I guess some critics have argued that Holden does mature, in the end, when he stops Phoebe from coming out West with him. I can understand that; however, it's frustrating to never see any "real" change in his attitude or lifestyle. It's depressing.

He reminds me of Charlie from The Perks of Being a Wallflower and Oskar in Extremely Loud and Incredibly Close. He's much more of cynic and older than the other two, maybe it's just the writing style that reminds me of the other novels?

Holden's uncertainty, angst and disapproval with the state of the "adult" world resonates with me. He says things repeatedly like, "Even if you did go around saving guys' lives and all, how would you really know if you did it because you really wanted to save guys' lives, or because you did it because what you really wanted to do was be a terrific lawyer, with everybody slapping you on the back and congratulating you in court when the goddam trial was over, the reporters and everybody, the way it is in the dirty movies? How you know you weren't being a phony? The trouble is, you wouldn't."
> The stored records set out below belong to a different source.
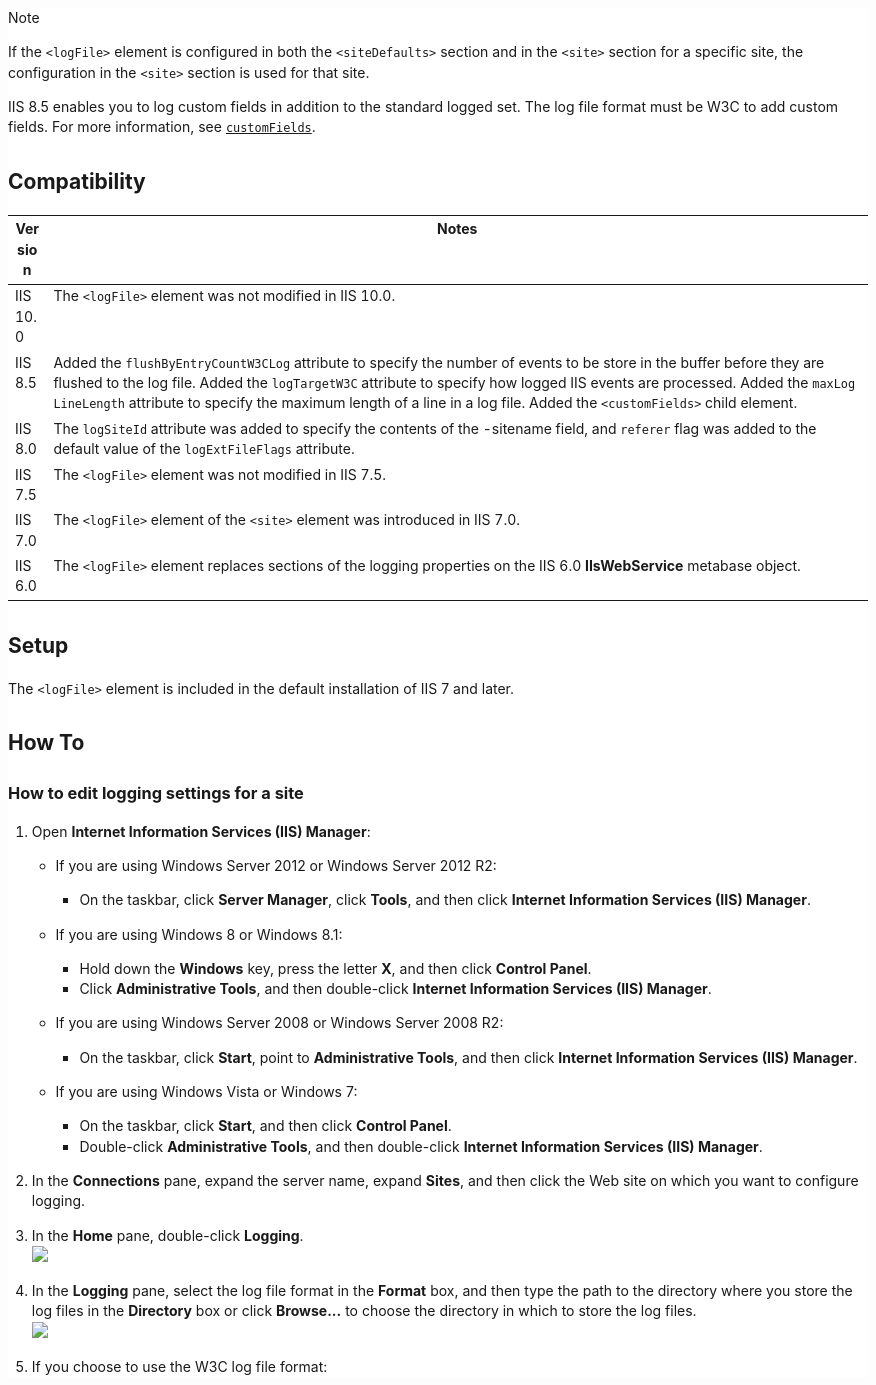> [!NOTE]
> If the `<logFile>` element is configured in both the `<siteDefaults>` section and in the `<site>` section for a specific site, the configuration in the `<site>` section is used for that site.

IIS 8.5 enables you to log custom fields in addition to the standard logged set. The log file format must be W3C to add custom fields. For more information, see [`customFields`](customfields/index.md).

<a id="002"></a>
## Compatibility

| Version | Notes |
| --- | --- |
| IIS 10.0 | The `<logFile>` element was not modified in IIS 10.0. |
| IIS 8.5 | Added the `flushByEntryCountW3CLog` attribute to specify the number of events to be store in the buffer before they are flushed to the log file. Added the `logTargetW3C` attribute to specify how logged IIS events are processed. Added the `maxLogLineLength` attribute to specify the maximum length of a line in a log file. Added the `<customFields>` child element. |
| IIS 8.0 | The `logSiteId` attribute was added to specify the contents of the -sitename field, and `referer` flag was added to the default value of the `logExtFileFlags` attribute. |
| IIS 7.5 | The `<logFile>` element was not modified in IIS 7.5. |
| IIS 7.0 | The `<logFile>` element of the `<site>` element was introduced in IIS 7.0. |
| IIS 6.0 | The `<logFile>` element replaces sections of the logging properties on the IIS 6.0 **IIsWebService** metabase object. |

<a id="003"></a>
## Setup

The `<logFile>` element is included in the default installation of IIS 7 and later.

<a id="004"></a>
## How To

### How to edit logging settings for a site

1. Open **Internet Information Services (IIS) Manager**: 

    - If you are using Windows Server 2012 or Windows Server 2012 R2: 

        - On the taskbar, click **Server Manager**, click **Tools**, and then click **Internet Information Services (IIS) Manager**.
    - If you are using Windows 8 or Windows 8.1: 

        - Hold down the **Windows** key, press the letter **X**, and then click **Control Panel**.
        - Click **Administrative Tools**, and then double-click **Internet Information Services (IIS) Manager**.
    - If you are using Windows Server 2008 or Windows Server 2008 R2: 

        - On the taskbar, click **Start**, point to **Administrative Tools**, and then click **Internet Information Services (IIS) Manager**.
    - If you are using Windows Vista or Windows 7: 

        - On the taskbar, click **Start**, and then click **Control Panel**.
        - Double-click **Administrative Tools**, and then double-click **Internet Information Services (IIS) Manager**.
2. In the **Connections** pane, expand the server name, expand **Sites**, and then click the Web site on which you want to configure logging.
3. In the **Home** pane, double-click **Logging**.  
    [![](index/_static/image2.png)](index/_static/image1.png)
4. In the **Logging** pane, select the log file format in the **Format** box, and then type the path to the directory where you store the log files in the **Directory** box or click **Browse...** to choose the directory in which to store the log files.  
    [![](index/_static/image4.png)](index/_static/image3.png)
5. If you choose to use the W3C log file format:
My existential pandering, exactly.

I really liked the part where Holden visits Mr. Antolini (even though he ends up being an alcoholic flit, probably). He quotes Wilhelm Stekel, "The mark of the immature man is that he wants to die nobly for a cause, while the mark of a mature man is that he wants to live humbly for one." Mr. Antolini also tells Holden, "You're in love with knowledge... once you get past all the Mr. Vinsons, you're going to start getting closer and closer - that is, if you want to, and if you look for it and wait for it - to the kind of information that will be very, very dear to your heart. Among other things, you'll find that you're not the first person who was ever confused and frightened an even sickened by human behavior... After a while, you'll have an idea what kind of thoughts your particular size mind should be wearing. For one thing it may save you an extraordinary amount of time trying on ideas that don't suit you, aren't becoming to you. You'll begin to know your true measurements and dress your mind accordingly."

I really loved it though, it just killed me.